» **Aim of the exercise**: Whenever a line of the listing contains the string "newline", return that line.
===============
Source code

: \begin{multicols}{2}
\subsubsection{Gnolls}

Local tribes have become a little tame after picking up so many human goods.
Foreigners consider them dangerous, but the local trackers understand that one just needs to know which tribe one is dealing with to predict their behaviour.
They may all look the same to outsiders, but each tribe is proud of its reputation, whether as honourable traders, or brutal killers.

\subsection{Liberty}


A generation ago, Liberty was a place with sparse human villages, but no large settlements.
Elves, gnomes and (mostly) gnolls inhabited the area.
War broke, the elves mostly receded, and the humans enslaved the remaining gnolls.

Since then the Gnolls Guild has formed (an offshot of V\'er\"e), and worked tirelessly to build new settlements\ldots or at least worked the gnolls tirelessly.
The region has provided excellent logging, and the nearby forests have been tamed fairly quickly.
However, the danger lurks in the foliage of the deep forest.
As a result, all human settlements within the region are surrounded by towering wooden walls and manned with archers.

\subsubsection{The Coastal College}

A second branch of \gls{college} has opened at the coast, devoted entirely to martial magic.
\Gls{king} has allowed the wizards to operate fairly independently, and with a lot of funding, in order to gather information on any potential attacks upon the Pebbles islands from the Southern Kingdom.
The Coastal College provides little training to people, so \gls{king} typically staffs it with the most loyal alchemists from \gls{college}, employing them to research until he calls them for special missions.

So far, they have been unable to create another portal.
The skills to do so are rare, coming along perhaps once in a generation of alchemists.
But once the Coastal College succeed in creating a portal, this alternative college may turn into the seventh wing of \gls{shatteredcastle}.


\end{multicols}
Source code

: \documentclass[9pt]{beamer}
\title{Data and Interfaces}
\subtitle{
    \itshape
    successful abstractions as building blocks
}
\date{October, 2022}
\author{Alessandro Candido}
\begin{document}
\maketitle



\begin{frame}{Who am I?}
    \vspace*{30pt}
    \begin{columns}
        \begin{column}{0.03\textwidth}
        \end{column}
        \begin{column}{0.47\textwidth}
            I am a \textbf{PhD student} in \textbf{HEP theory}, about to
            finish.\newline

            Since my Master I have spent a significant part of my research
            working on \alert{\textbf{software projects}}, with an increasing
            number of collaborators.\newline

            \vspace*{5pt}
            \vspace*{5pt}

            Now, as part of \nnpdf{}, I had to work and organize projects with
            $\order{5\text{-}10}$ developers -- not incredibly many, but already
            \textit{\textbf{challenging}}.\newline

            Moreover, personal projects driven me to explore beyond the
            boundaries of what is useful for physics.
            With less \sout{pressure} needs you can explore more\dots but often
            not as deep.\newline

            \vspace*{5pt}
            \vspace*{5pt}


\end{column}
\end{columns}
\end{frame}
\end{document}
===============
» **Solved problem**:
            finish.\newline
            number of collaborators.\newline
            \textit{\textbf{challenging}}.\newline
            not as deep.\newline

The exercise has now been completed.